A clean way to think about it

You’re not gifting them retirement money. You’re matching their work, the way an employer would. Their earned income unlocks the contribution; you supply the cash. They keep their paycheck for now; the Roth gets the long horizon.

How to open one

Three major brokerages offer no-minimum, no-fee custodial Roth IRAs that are well-suited for this: Fidelity, Schwab, and Vanguard. The setup process is similar at all three — you open the account in the teen’s name, list yourself as custodian, fund it from a linked bank account, and pick what to invest in.

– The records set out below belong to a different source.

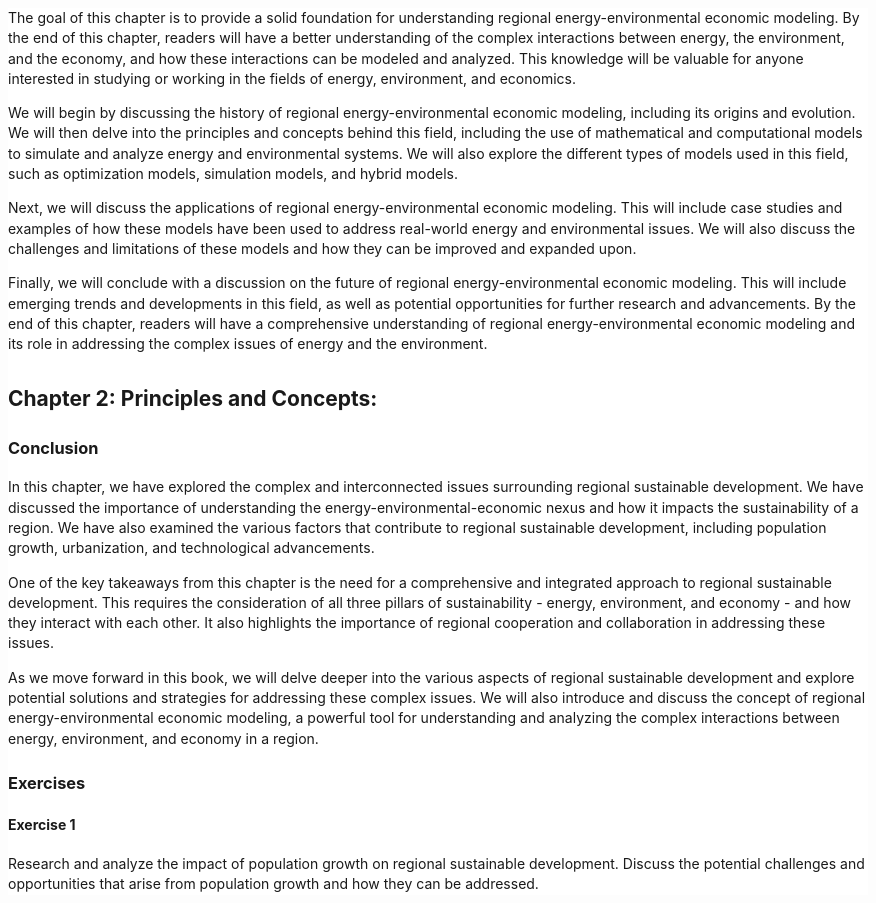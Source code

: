 The goal of this chapter is to provide a solid foundation for understanding regional energy-environmental economic modeling. By the end of this chapter, readers will have a better understanding of the complex interactions between energy, the environment, and the economy, and how these interactions can be modeled and analyzed. This knowledge will be valuable for anyone interested in studying or working in the fields of energy, environment, and economics.

We will begin by discussing the history of regional energy-environmental economic modeling, including its origins and evolution. We will then delve into the principles and concepts behind this field, including the use of mathematical and computational models to simulate and analyze energy and environmental systems. We will also explore the different types of models used in this field, such as optimization models, simulation models, and hybrid models.

Next, we will discuss the applications of regional energy-environmental economic modeling. This will include case studies and examples of how these models have been used to address real-world energy and environmental issues. We will also discuss the challenges and limitations of these models and how they can be improved and expanded upon.

Finally, we will conclude with a discussion on the future of regional energy-environmental economic modeling. This will include emerging trends and developments in this field, as well as potential opportunities for further research and advancements. By the end of this chapter, readers will have a comprehensive understanding of regional energy-environmental economic modeling and its role in addressing the complex issues of energy and the environment.


## Chapter 2: Principles and Concepts:




### Conclusion

In this chapter, we have explored the complex and interconnected issues surrounding regional sustainable development. We have discussed the importance of understanding the energy-environmental-economic nexus and how it impacts the sustainability of a region. We have also examined the various factors that contribute to regional sustainable development, including population growth, urbanization, and technological advancements.

One of the key takeaways from this chapter is the need for a comprehensive and integrated approach to regional sustainable development. This requires the consideration of all three pillars of sustainability - energy, environment, and economy - and how they interact with each other. It also highlights the importance of regional cooperation and collaboration in addressing these issues.

As we move forward in this book, we will delve deeper into the various aspects of regional sustainable development and explore potential solutions and strategies for addressing these complex issues. We will also introduce and discuss the concept of regional energy-environmental economic modeling, a powerful tool for understanding and analyzing the complex interactions between energy, environment, and economy in a region.

### Exercises

#### Exercise 1
Research and analyze the impact of population growth on regional sustainable development. Discuss the potential challenges and opportunities that arise from population growth and how they can be addressed.
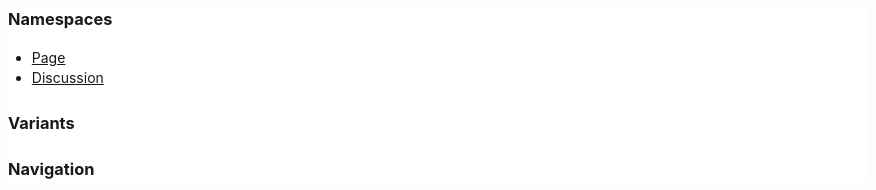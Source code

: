 
<div id="left-navigation">

<div id="p-namespaces" class="vectorTabs" role="navigation"
aria-labelledby="p-namespaces-label">

### Namespaces

- <span id="ca-nstab-main"><a href="Advanced" accesskey="c"
  title="View the content page [c]">Page</a></span>
- <span id="ca-talk"><a
  href="http://gmod.org/mediawiki/index.php?title=Talk:GBrowse_2.0_Install_HOWTO/Advanced&amp;action=edit&amp;redlink=1"
  accesskey="t"
  title="Discussion about the content page [t]">Discussion</a></span>

</div>

<div id="p-variants" class="vectorMenu emptyPortlet" role="navigation"
aria-labelledby="p-variants-label">

### 

### Variants[](#)

<div class="menu">

</div>

</div>

</div>

<div id="right-navigation">





</div>



</div>

</div>

</div>

<div id="mw-panel">

<div id="p-logo" role="banner">

<a href="../Main_Page"
style="background-image: url(../../images/GMOD-cogs.png);"
title="Visit the main page"></a>

</div>

<div id="p-Navigation" class="portal" role="navigation"
aria-labelledby="p-Navigation-label">

### Navigation
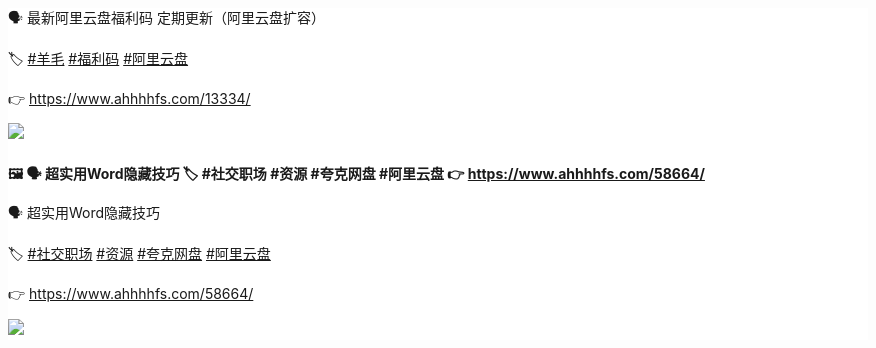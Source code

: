 <p><span class="emoji">🗣️</span> 最新阿里云盘福利码 定期更新（阿里云盘扩容）<br><br><span class="emoji">🏷️</span> <a href="https://t.me/abskoop/7648?q=%23%E7%BE%8A%E6%AF%9B">#羊毛</a> <a href="https://t.me/abskoop/7648?q=%23%E7%A6%8F%E5%88%A9%E7%A0%81">#福利码</a> <a href="https://t.me/abskoop/7648?q=%23%E9%98%BF%E9%87%8C%E4%BA%91%E7%9B%98">#阿里云盘</a><br><br><span class="emoji">👉</span> <a href="https://www.ahhhhfs.com/13334/" target="_blank" rel="noopener">https://www.ahhhhfs.com/13334/</a></p><img src="https://cdn5.cdn-telegram.org/file/G_IwgLIaHbZPeWod207kQ_JvuxynvUakbIHPwywxnNXJpVV-AmPvV07wbVi0eqUFNIPnv1-BM4bSk4uAXoyW5zsk1hk_nsW967y-AqL27RqbmOQGCgwLJr6VsX0dDGFFPO9GkNHNyIHO3Nyb7iJyN0otxKCYDjY4XM43RHex77_BdcTyK3txCBT29IhaZZ7QwelDN9tYyMB6Frmy6eGSLCJxVCeF_hpHUTp88EqYaNXHApTn0q0TpFZ8TMGN0uQXvqUZbl51KhqjEFkJuQvr_FN7cFvcHmYiAK-OhzHnIVeABzGCG9btl58u8itF2r6XP_BzYCobN8tyRJWaQ_nzGw.jpg" referrerpolicy="no-referrer">

#### 🖼 🗣️ 超实用Word隐藏技巧 🏷️ #社交职场 #资源 #夸克网盘 #阿里云盘 👉 https://www.ahhhhfs.com/58664/
<p><span class="emoji">🗣️</span> 超实用Word隐藏技巧<br><br><span class="emoji">🏷️</span> <a href="https://t.me/abskoop/7647?q=%23%E7%A4%BE%E4%BA%A4%E8%81%8C%E5%9C%BA">#社交职场</a> <a href="https://t.me/abskoop/7647?q=%23%E8%B5%84%E6%BA%90">#资源</a> <a href="https://t.me/abskoop/7647?q=%23%E5%A4%B8%E5%85%8B%E7%BD%91%E7%9B%98">#夸克网盘</a> <a href="https://t.me/abskoop/7647?q=%23%E9%98%BF%E9%87%8C%E4%BA%91%E7%9B%98">#阿里云盘</a><br><br><span class="emoji">👉</span> <a href="https://www.ahhhhfs.com/58664/" target="_blank" rel="noopener">https://www.ahhhhfs.com/58664/</a></p><img src="https://cdn5.cdn-telegram.org/file/N_OS9_fbUNlv7hB_pFiSv-wnMpDcFyDre_vaiH413bNAI6MJKPFIMG2ikfGcprxs_kHMO_nxeD7y1-d_rQT1m0vpl53IILfAUHdHFuvxFKH78YdOGc2FNHEiuK8e0ciRBaO8qhBnSjPjlSR2g7LLnRZxtRw6TfHuwu0WJduNn2ZeduAP0_3BWLtMohHfY0OqLDQkZlanjp6-KMrpmBf-rZfh3ffmooSgoKWinZywIxee6zW4gzPEF6gottq34nV3DikelAvGt_aTP24GiKJShMEUmNfzuViKw_RsMyVfpZbLvrAfPsjrKmnzf10Xqz7M0Y9QUQ7SwqD8hrv4PWLu9w.jpg" referrerpolicy="no-referrer">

Two things to confirm during setup:

  • No account minimum and no recurring fees. All three brokerages above qualify. Apps that charge a monthly fee on a small balance will eat the return; skip them.
  • Index-fund access without a transaction fee. A target-date index fund or a broad-market index fund should cost nothing to buy.

That’s the whole list. Open the account in an evening; fund it once for the year; move on.

What to invest in

Two reasonable defaults, both fine:

  1. A target-date index fund matched to roughly the year the teen turns 65. For a 16-year-old in 2026, that’s a 2075 target-date fund. The fund handles its own allocation and rebalancing across the decades. One purchase, set-and-forget.

  2. A broad-market index fund — total US stock market or S&P 500. Simpler, slightly more aggressive (no automatic bond glide path). At this horizon, the difference is academic.

The thing that matters more than the choice between these two: actually invest the money. A custodial Roth IRA funded with $1,200 and left in cash earns close to nothing. The compounding curve only happens once the dollars are in the market.

Keep simple records of the earned income

The IRS rarely audits teen Roth contributions, but if they do, the only thing they want to see is proof the earned income existed. For W-2 jobs the proof is automatic — the employer files the form. For 1099 or cash work (babysitting, lawn care, tutoring), keep a one-page log:

  • Date of the work
  • Who paid (the family, the customer, the platform)
  • Amount

A note in a Google Doc is enough. If their net self-employment earnings reach $400 in a year, they file Schedule SE and owe self-employment tax — that’s the Social Security and Medicare portion (15.3%) that a W-2 employer would normally split with them. Schedule C reports the underlying business income. Federal income tax usually isn’t owed at these levels, but the SE tax is separate from income tax and isn’t waived by the standard deduction. On $1,200 of net self-employment income, the SE tax comes to about $170 — small, but worth knowing it exists.

Try the calculator
Compound growth visualizer

Plug in any contribution amount and number of years. Useful for showing your teen what their own number would look like — different summer earnings, different ages, different time horizons.

Open the calculator

It’s their money — and that’s the point

Both legally and practically, every dollar in the custodial Roth is your child’s. You’re the custodian, not the owner. When they reach the age of majority in your state, the account converts to a regular adult Roth IRA in their name. They can withdraw their contributions at any time, penalty-free; the growth keeps compounding until 59½ for the full tax-free benefit.

The temptation, for some parents, is to keep the account secret until adulthood — “let it be a surprise.” Resist that. The teaching is most of the gift. A 17-year-old who watches the balance grow across four summers, sees the chart you just looked at, and understands what compound math actually does — that 17-year-old becomes a 25-year-old who funds their own Roth without being asked. The habit is what compounds across the generations, not the dollars.

Four summers of work. The rest is time.